Before we talk about how to break a habit, thought, let’s break down what a habit is in the first place.
Put simply, a habit has a few personality traits (note: this is NOT an academic or clinical definition of a habit, and that’s OK for the purposes of this discussion):
- A habit is something that has become an integrated part of your life.
- It should have a trigger, an action/emotion that catalyzes said habit to happen.
- It should be second-nature, to the point where you don’t think about having to do said habit much.
- It may be a part of a routine or a routine itself.
It’s probably easier to talk about habits if we have one specific we’d like to break in mind. Let’s take the one I hear about the most often: Snacking. (And I don’t the once-in-a-while, I’m-on-vacation-so-I’ll-have-this-special-cookie snacking.) Does snacking fit the above criteria:
- Yes, snacking can be easily integrated into your life if snacks are readily available.
- Yes, snacking likely has a trigger and I’ll focus more on that below.
- Yes, snacking can be pretty second-nature; people frequently use the term “mindless” next to “snacking”.
- Yep.
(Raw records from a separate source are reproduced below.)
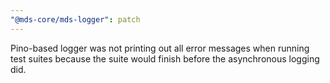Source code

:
 ```yaml
---
"@mds-core/mds-logger": patch
---
```


Pino-based logger was not printing out all error messages when running test suites because the suite would finish before the asynchronous logging did.
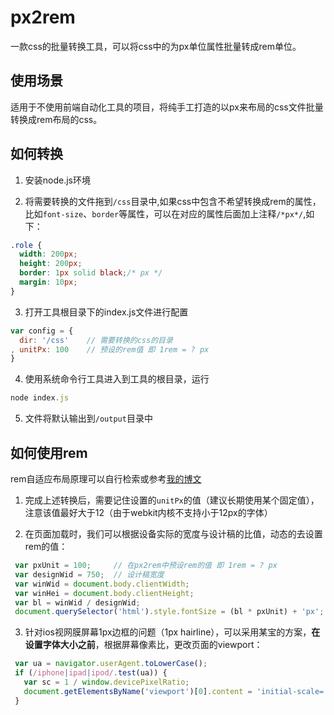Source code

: # px2rem

一款css的批量转换工具，可以将css中的为px单位属性批量转成rem单位。

## 使用场景

适用于不使用前端自动化工具的项目，将纯手工打造的以px来布局的css文件批量转换成rem布局的css。

## 如何转换

1. 安装node.js环境

2. 将需要转换的文件拖到`/css`目录中,如果css中包含不希望转换成rem的属性，比如`font-size`、`border`等属性，可以在对应的属性后面加上注释`/*px*/`,如下：
```css
.role {
  width: 200px;
  height: 200px;
  border: 1px solid black;/* px */
  margin: 10px;
}
```

3. 打开工具根目录下的index.js文件进行配置
```javascript
var config = {
  dir: '/css'    // 需要转换的css的目录
, unitPx: 100    // 预设的rem值 即 1rem = ? px
}
```

4. 使用系统命令行工具进入到工具的根目录，运行
```javascript
node index.js
```

5. 文件将默认输出到`/output`目录中

## 如何使用rem
rem自适应布局原理可以自行检索或参考[我的博文](http://www.shihua.im/2015/12/20/20151220_rem/)

1. 完成上述转换后，需要记住设置的`unitPx`的值（建议长期使用某个固定值），注意该值最好大于12（由于webkit内核不支持小于12px的字体）

2. 在页面加载时，我们可以根据设备实际的宽度与设计稿的比值，动态的去设置rem的值：
 ```javascript
  var pxUnit = 100;     // 在px2rem中预设rem的值 即 1rem = ? px
  var designWid = 750;  // 设计稿宽度
  var winWid = document.body.clientWidth;
  var winHei = document.body.clientHeight;
  var bl = winWid / designWid;
  document.querySelector('html').style.fontSize = (bl * pxUnit) + 'px';

```

3. 针对ios视网膜屏幕1px边框的问题（1px hairline），可以采用某宝的方案，**在设置字体大小之前**，根据屏幕像素比，更改页面的viewport：
 ```javascript
  var ua = navigator.userAgent.toLowerCase();
  if (/iphone|ipad|ipod/.test(ua)) {
    var sc = 1 / window.devicePixelRatio;
    document.getElementsByName('viewport')[0].content = 'initial-scale='+ sc +', maximum-scale='+ sc +', minimum-scale='+ sc +', user-scalable=no';
  }
 ```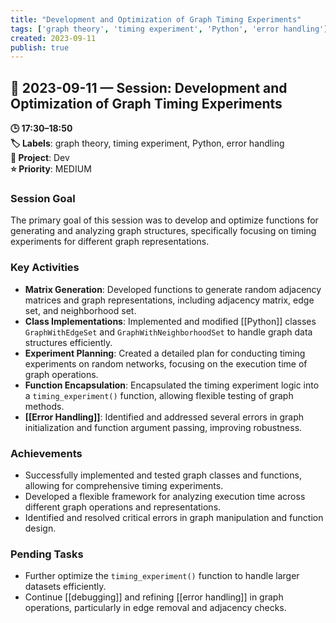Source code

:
 ```yaml
---
title: "Development and Optimization of Graph Timing Experiments"
tags: ['graph theory', 'timing experiment', 'Python', 'error handling']
created: 2023-09-11
publish: true
---
```


## 📅 2023-09-11 — Session: Development and Optimization of Graph Timing Experiments

**🕒 17:30–18:50**  
**🏷️ Labels**: graph theory, timing experiment, Python, error handling  
**📂 Project**: Dev  
**⭐ Priority**: MEDIUM  


### Session Goal
The primary goal of this session was to develop and optimize functions for generating and analyzing graph structures, specifically focusing on timing experiments for different graph representations.

### Key Activities
- **Matrix Generation**: Developed functions to generate random adjacency matrices and graph representations, including adjacency matrix, edge set, and neighborhood set.
- **Class Implementations**: Implemented and modified [[Python]] classes `GraphWithEdgeSet` and `GraphWithNeighborhoodSet` to handle graph data structures efficiently.
- **Experiment Planning**: Created a detailed plan for conducting timing experiments on random networks, focusing on the execution time of graph operations.
- **Function Encapsulation**: Encapsulated the timing experiment logic into a `timing_experiment()` function, allowing flexible testing of graph methods.
- **[[Error Handling]]**: Identified and addressed several errors in graph initialization and function argument passing, improving robustness.

### Achievements
- Successfully implemented and tested graph classes and functions, allowing for comprehensive timing experiments.
- Developed a flexible framework for analyzing execution time across different graph operations and representations.
- Identified and resolved critical errors in graph manipulation and function design.

### Pending Tasks
- Further optimize the `timing_experiment()` function to handle larger datasets efficiently.
- Continue [[debugging]] and refining [[error handling]] in graph operations, particularly in edge removal and adjacency checks.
It can totally become a routine part of the day.
Now, I think simply saying, “I’m going to break this bad habit by doing this thing instead,” may be cheating you out of a very important part of the process. Yes, you have to figure out how you’re going to break the bad habit but first wouldn’t it be interesting to find out WHY you’re engaging in it to begin with? I would argue that until you know why you’ve got this habit, finding a more beneficial habit to practice in its place may be like putting a bandaid on a wound that actually needs stitches.
- Start with either an index card you can carry around with you or a note-taking app on your phone. Now, track each time you snack. When you start, you don’t even have to write down what you’re snacking on; just write down the date and then a checkmark (or my favorite: the taco emoji) every time you eat something outside of your main meals.
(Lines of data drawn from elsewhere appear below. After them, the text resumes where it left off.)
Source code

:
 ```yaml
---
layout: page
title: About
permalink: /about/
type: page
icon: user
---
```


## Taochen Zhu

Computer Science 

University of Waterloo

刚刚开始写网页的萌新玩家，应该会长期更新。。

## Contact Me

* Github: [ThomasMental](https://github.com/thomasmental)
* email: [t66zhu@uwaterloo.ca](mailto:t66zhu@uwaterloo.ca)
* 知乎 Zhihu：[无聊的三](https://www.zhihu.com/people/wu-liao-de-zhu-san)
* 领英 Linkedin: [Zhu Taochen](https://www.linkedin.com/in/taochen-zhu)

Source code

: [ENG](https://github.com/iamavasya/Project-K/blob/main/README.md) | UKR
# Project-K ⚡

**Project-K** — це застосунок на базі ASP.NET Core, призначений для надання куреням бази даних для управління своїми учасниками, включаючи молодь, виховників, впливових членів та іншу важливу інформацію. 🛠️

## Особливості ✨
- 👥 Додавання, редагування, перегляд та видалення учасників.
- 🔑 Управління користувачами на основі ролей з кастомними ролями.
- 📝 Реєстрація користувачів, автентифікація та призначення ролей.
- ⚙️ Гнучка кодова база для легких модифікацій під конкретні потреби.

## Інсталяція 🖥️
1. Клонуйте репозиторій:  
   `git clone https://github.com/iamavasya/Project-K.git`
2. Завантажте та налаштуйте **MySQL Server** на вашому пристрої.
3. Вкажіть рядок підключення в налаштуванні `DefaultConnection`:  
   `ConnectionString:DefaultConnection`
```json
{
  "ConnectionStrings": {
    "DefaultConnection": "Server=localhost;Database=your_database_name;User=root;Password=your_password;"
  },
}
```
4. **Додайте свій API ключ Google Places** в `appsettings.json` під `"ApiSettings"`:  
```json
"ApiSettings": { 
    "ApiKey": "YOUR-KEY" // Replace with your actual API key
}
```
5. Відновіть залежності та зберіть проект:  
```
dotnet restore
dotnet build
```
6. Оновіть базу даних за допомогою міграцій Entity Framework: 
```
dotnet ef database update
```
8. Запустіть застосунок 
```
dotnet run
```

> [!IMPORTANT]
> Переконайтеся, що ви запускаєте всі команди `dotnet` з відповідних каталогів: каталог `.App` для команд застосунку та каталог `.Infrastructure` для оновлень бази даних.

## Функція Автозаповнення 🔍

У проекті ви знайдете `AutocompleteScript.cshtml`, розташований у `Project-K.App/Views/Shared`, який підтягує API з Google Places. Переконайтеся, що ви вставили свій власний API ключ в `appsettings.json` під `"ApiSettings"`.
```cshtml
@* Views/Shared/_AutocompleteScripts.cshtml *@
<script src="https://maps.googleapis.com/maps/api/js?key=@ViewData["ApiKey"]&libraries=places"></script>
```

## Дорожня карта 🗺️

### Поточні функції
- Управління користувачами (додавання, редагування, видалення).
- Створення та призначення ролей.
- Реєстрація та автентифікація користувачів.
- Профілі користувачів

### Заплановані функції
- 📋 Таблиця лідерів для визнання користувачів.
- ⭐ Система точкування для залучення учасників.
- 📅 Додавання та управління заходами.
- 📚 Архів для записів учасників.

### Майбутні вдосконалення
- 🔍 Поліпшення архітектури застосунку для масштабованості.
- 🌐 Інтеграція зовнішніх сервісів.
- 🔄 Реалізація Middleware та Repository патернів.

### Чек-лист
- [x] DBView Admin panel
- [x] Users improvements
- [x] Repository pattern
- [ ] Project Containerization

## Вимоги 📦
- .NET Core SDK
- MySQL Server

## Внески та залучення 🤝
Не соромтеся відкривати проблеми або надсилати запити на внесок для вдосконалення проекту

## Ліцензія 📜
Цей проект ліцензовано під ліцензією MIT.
- If the above feels pretty easy to do, add in more details like what the snack is, the time(s) of day your habit is happening, etc.
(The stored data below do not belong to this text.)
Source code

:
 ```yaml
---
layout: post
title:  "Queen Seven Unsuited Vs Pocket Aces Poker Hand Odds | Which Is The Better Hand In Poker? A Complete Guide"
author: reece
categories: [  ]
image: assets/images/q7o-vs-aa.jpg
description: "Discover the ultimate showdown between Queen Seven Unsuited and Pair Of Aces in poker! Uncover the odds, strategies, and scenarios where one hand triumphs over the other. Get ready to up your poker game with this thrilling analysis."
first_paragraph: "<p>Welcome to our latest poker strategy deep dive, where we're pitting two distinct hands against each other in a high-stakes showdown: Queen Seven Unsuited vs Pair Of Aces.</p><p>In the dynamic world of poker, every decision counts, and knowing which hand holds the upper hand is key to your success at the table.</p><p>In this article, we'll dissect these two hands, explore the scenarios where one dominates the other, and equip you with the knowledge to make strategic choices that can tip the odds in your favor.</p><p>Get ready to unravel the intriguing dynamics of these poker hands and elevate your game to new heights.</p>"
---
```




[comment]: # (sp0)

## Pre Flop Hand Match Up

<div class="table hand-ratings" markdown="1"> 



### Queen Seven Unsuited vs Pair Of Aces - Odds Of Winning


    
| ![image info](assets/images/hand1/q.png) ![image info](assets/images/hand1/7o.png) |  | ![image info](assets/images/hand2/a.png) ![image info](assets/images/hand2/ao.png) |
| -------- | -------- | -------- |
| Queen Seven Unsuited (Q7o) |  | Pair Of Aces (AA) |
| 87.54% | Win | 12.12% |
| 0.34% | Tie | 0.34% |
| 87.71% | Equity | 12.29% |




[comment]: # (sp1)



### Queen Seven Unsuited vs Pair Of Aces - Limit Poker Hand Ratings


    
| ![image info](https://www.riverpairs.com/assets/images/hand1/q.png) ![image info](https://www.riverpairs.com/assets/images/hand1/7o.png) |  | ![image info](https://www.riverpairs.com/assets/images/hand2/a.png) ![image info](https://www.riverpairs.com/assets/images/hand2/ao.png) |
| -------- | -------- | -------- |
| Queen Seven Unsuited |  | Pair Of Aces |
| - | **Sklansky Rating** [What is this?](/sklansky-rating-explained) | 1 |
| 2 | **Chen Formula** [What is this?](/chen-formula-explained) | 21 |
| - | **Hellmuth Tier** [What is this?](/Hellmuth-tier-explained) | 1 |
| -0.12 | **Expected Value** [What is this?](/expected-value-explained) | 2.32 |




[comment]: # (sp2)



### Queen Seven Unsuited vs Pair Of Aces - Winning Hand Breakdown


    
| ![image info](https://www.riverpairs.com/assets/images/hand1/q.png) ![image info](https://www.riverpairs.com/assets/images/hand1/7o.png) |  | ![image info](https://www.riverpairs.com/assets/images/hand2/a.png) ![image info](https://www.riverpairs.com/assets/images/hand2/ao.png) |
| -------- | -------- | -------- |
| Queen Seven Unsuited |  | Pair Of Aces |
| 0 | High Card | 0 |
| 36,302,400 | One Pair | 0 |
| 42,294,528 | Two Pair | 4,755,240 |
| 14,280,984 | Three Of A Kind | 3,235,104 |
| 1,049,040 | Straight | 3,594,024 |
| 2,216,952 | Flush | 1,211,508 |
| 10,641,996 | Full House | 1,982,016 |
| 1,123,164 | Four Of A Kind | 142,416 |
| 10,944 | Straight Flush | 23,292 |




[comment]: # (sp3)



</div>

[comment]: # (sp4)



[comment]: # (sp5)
- If THAT feels pretty easy, start adding some more notes: What happened right before you snacked? What are you feeling before you snack? What are you feeling after?
Now let’s say you’ve just gone through this exercise for a few days or a week (or more). Are you seeing any patterns? Are you snacking around the same time every day? Are you being cued by certain emotions? Is there a particular food you’re craving? Are you feeling anything physical before you eat your snack?
Here are the most popular triggers I’ve heard for snacking (does any of this sound familiar?):
- Stress. It’s after lunch, you’ve got deadlines, you’ve got meetings. Something might be going on at home. Or you feel like you have zero down-time in the day and are always go-go-go. Snacks might create a momentary distraction to cope with this stress.
- Boredom. You’re just boooored. Snacking is just something to do.
- You feel hungry. The tummy’s rumbling, you feel empty or you feel unsatisfied from what you ate at lunch. A snack might make that go away.
Those few triggers above are each pretty different, right? But now you can see that knowing what’s triggering your habit can help you start to figure out which more positive, beneficial habit you can practice in its place! What might help you cope with stress? If you’re bored, what habit could you create to help you get out of your boredom? What can you do earlier in the day to prevent you from feeling hungry or dissatisfied a few hours after a meal?
So I’ll leave you with this for now. If YOU are someone who feels like they have a bad habit they want to break, try the above and let me know what you find out!